Fine-grain numerical validation: Translate test

Using Serialbox to output test data and the translate test infrastructure of ndsl we can make numerical regression test, known as Translate test.

This documentation is based on the work done at AI2 to do the original port FV3 dycore, which is still available:

fv3gfs-fortran is the serialbox annotated source Fortran
pyFV3 is the ported code which also contains the translate test

Example `FillQZero` from `moist` physics

We are going to port the following simple subroutine.

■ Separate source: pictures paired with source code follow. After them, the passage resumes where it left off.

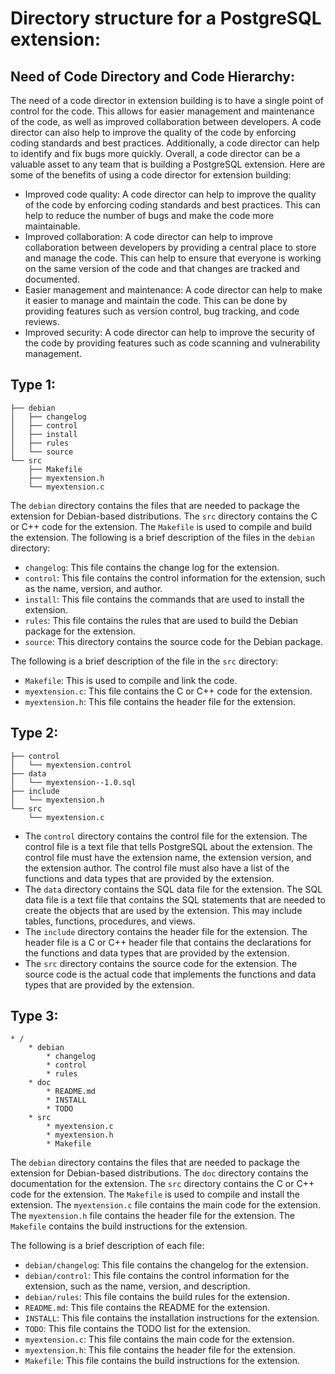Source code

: # Directory structure for a PostgreSQL extension:
## Need of Code Directory and Code Hierarchy: 

The need of a code director in extension building is to have a single point of control for the code. This allows for easier management and maintenance of the code, as well as improved collaboration between developers.
A code director can also help to improve the quality of the code by enforcing coding standards and best practices. Additionally, a code director can help to identify and fix bugs more quickly.
Overall, a code director can be a valuable asset to any team that is building a PostgreSQL extension.
Here are some of the benefits of using a code director for extension building:

-   Improved code quality: A code director can help to improve the quality of the code by enforcing coding standards and best practices. This can help to reduce the number of bugs and make the code more maintainable.
-   Improved collaboration: A code director can help to improve collaboration between developers by providing a central place to store and manage the code. This can help to ensure that everyone is working on the same version of the code and that changes are tracked and documented.
-   Easier management and maintenance: A code director can help to make it easier to manage and maintain the code. This can be done by providing features such as version control, bug tracking, and code reviews.
-   Improved security: A code director can help to improve the security of the code by providing features such as code scanning and vulnerability management.

## Type 1:
```
├── debian
│   ├── changelog
│   ├── control
│   ├── install
│   ├── rules
│   └── source
└── src
    ├── Makefile
    ├── myextension.h
    └── myextension.c
```

The `debian` directory contains the files that are needed to package the extension for Debian-based distributions. The `src` directory contains the C or C++ code for the extension. The `Makefile` is used to compile and build the extension.
The following is a brief description of the files in the `debian` directory:

-   `changelog`: This file contains the change log for the extension.
-   `control`: This file contains the control information for the extension, such as the name, version, and author.
-   `install`: This file contains the commands that are used to install the extension.
-   `rules`: This file contains the rules that are used to build the Debian package for the extension.
-   `source`: This directory contains the source code for the Debian package.

The following is a brief description of the file in the `src` directory:

-   `Makefile`: This is used to compile and link the code.
-   `myextension.c`: This file contains the C or C++ code for the extension.
-   `myextension.h`: This file contains the header file for the extension.

## Type 2:
```
├── control
│   └── myextension.control
├── data
│   └── myextension--1.0.sql
├── include
│   └── myextension.h
└── src
    └── myextension.c
```

- The `control` directory contains the control file for the extension. The control file is a text file that tells PostgreSQL about the extension. The control file must have the extension name, the extension version, and the extension author. The control file must also have a list of the functions and data types that are provided by the extension.
- The `data` directory contains the SQL data file for the extension. The SQL data file is a text file that contains the SQL statements that are needed to create the objects that are used by the extension. This may include tables, functions, procedures, and views.
- The `include` directory contains the header file for the extension. The header file is a C or C++ header file that contains the declarations for the functions and data types that are provided by the extension.
- The `src` directory contains the source code for the extension. The source code is the actual code that implements the functions and data types that are provided by the extension.

## Type 3:
```
* /
    * debian
        * changelog
        * control
        * rules
    * doc
        * README.md
        * INSTALL
        * TODO
    * src
        * myextension.c
        * myextension.h
        * Makefile
```

The `debian` directory contains the files that are needed to package the extension for Debian-based distributions. The `doc` directory contains the documentation for the extension. The `src` directory contains the C or C++ code for the extension. The `Makefile` is used to compile and install the extension.
The `myextension.c` file contains the main code for the extension. The `myextension.h` file contains the header file for the extension. The `Makefile` contains the build instructions for the extension.

The following is a brief description of each file:

-   `debian/changelog`: This file contains the changelog for the extension.
-   `debian/control`: This file contains the control information for the extension, such as the name, version, and description.
-   `debian/rules`: This file contains the build rules for the extension.
-   `README.md`: This file contains the README for the extension.
-   `INSTALL`: This file contains the installation instructions for the extension.
-   `TODO`: This file contains the TODO list for the extension.
-   `myextension.c`: This file contains the main code for the extension.
-   `myextension.h`: This file contains the header file for the extension.
-   `Makefile`: This file contains the build instructions for the extension.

  subroutine FILLQ2ZERO1( Q, MASS, FILLQ  )
    real, dimension(:,:,:),   intent(inout)  :: Q
    real, dimension(:,:,:),   intent(in)     :: MASS
    real, dimension(:,:),     intent(  out)  :: FILLQ
    integer                                  :: IM,JM,LM
    integer                                  :: I,J,K,L
    real                                     :: TPW, NEGTPW
    !!!!!!!!!!!!!!!!!!!!!!!!!!!!!!!!!!!!!!!!!!!!!!!!!!!!!!!!
    ! Fills in negative q values in a mass conserving way.
    ! Conservation of TPW was checked.
    !!!!!!!!!!!!!!!!!!!!!!!!!!!!!!!!!!!!!!!!!!!!!!!!!!!!!!!!
    IM = SIZE( Q, 1 )
    JM = SIZE( Q, 2 )
    LM = SIZE( Q, 3 )
    do j=1,JM
       do i=1,IM
          TPW = SUM( Q(i,j,:)*MASS(i,j,:) )
          NEGTPW = 0.
          do l=1,LM
             if ( Q(i,j,l) < 0.0 ) then
                NEGTPW   = NEGTPW + ( Q(i,j,l)*MASS( i,j,l ) )
                Q(i,j,l) = 0.0
             endif
          enddo
          do l=1,LM
             if ( Q(i,j,l) >= 0.0 ) then
                Q(i,j,l) = Q(i,j,l)*( 1.0+NEGTPW/(TPW-NEGTPW) )
             endif
          enddo
          FILLQ(i,j) = -NEGTPW
       end do
    end do
  end subroutine FILLQ2ZERO1

Generate data using `serialbox`

First we need to annotate the Fortran on a relevant call with serialbox.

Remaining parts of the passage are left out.